##### Raw data #####

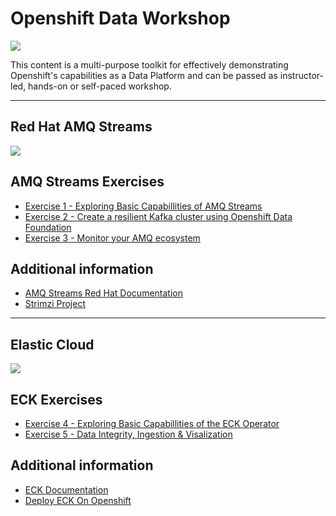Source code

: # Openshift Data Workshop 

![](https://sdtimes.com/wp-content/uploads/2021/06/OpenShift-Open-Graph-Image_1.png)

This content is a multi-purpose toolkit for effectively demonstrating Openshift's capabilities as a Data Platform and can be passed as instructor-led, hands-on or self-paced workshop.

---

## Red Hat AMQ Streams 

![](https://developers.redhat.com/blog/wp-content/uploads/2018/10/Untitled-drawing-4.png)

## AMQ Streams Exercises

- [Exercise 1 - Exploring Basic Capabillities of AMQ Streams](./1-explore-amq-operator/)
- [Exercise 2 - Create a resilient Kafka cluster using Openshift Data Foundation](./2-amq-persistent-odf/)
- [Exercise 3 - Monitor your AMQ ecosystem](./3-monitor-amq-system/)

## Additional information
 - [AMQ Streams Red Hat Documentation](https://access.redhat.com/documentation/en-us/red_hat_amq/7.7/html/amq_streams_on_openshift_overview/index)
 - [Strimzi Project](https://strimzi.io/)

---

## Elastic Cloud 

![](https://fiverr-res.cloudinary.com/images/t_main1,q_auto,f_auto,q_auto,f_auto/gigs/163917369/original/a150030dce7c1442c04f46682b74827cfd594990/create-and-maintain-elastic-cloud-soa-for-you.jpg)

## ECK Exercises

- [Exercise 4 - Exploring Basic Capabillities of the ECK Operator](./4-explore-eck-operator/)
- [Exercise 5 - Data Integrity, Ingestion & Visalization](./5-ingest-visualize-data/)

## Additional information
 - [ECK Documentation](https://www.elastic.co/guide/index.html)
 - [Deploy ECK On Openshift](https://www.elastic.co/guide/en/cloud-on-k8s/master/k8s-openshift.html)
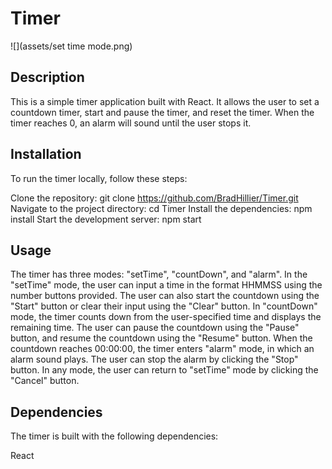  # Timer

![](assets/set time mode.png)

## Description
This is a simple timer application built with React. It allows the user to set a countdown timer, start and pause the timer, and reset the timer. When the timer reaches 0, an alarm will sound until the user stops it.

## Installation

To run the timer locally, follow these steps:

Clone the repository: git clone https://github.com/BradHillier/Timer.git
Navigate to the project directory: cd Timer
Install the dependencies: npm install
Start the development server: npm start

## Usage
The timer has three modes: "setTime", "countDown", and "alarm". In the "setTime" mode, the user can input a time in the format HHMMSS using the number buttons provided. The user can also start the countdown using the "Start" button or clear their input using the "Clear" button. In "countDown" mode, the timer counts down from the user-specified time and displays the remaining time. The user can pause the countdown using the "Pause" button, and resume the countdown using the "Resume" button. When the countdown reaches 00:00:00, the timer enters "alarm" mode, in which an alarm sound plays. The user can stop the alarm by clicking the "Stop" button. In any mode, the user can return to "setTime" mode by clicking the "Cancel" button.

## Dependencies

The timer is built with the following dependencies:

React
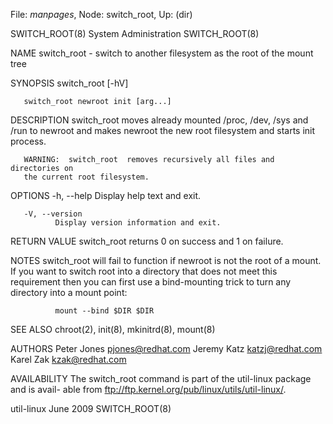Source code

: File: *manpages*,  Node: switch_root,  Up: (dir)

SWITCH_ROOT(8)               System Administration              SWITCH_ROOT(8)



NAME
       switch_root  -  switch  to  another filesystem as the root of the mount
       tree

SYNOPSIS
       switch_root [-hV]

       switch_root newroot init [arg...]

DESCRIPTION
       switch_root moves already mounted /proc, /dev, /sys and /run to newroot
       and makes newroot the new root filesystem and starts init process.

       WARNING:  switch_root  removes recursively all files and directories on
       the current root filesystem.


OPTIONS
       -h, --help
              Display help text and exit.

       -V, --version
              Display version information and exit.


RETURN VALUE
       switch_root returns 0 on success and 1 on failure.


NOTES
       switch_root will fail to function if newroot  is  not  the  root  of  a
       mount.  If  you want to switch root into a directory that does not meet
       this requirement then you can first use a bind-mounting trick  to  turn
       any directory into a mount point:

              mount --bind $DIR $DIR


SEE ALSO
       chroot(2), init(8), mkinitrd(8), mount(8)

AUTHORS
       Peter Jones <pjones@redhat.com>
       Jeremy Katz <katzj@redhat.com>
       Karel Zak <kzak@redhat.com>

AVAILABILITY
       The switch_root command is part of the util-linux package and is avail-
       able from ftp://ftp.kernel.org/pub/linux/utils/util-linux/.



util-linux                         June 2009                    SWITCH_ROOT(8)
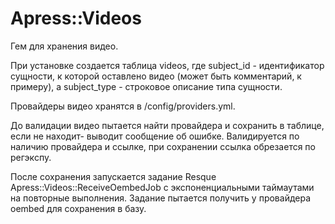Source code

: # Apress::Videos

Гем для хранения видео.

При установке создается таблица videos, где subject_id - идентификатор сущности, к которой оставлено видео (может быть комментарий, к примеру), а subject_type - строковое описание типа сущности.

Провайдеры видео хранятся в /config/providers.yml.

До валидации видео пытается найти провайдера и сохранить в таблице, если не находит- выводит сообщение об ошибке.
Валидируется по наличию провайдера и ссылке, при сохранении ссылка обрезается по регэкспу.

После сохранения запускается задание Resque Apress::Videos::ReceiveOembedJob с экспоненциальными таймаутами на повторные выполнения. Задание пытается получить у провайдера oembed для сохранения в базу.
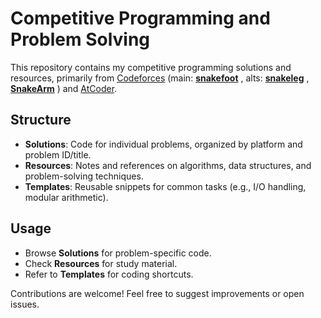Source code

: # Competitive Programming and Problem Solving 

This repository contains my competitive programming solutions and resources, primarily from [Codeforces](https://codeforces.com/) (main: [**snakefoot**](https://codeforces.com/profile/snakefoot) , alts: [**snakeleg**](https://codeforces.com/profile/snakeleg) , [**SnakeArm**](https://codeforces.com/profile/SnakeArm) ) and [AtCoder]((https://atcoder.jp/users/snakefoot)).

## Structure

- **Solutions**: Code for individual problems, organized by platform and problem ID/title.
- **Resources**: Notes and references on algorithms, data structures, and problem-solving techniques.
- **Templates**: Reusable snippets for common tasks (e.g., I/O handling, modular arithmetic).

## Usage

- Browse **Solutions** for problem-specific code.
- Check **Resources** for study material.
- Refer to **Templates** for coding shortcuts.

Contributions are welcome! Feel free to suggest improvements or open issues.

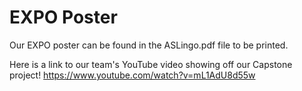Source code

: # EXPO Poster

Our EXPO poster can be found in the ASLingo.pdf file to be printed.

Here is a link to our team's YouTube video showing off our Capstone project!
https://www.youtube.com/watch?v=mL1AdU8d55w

#####

**Aim of the task**
Within the data above, pick out all lines holding the word "redhat".

**Answer below**
![](https://developers.redhat.com/blog/wp-content/uploads/2018/10/Untitled-drawing-4.png)
 - [AMQ Streams Red Hat Documentation](https://access.redhat.com/documentation/en-us/red_hat_amq/7.7/html/amq_streams_on_openshift_overview/index)
       Peter Jones <pjones@redhat.com>
       Jeremy Katz <katzj@redhat.com>
       Karel Zak <kzak@redhat.com>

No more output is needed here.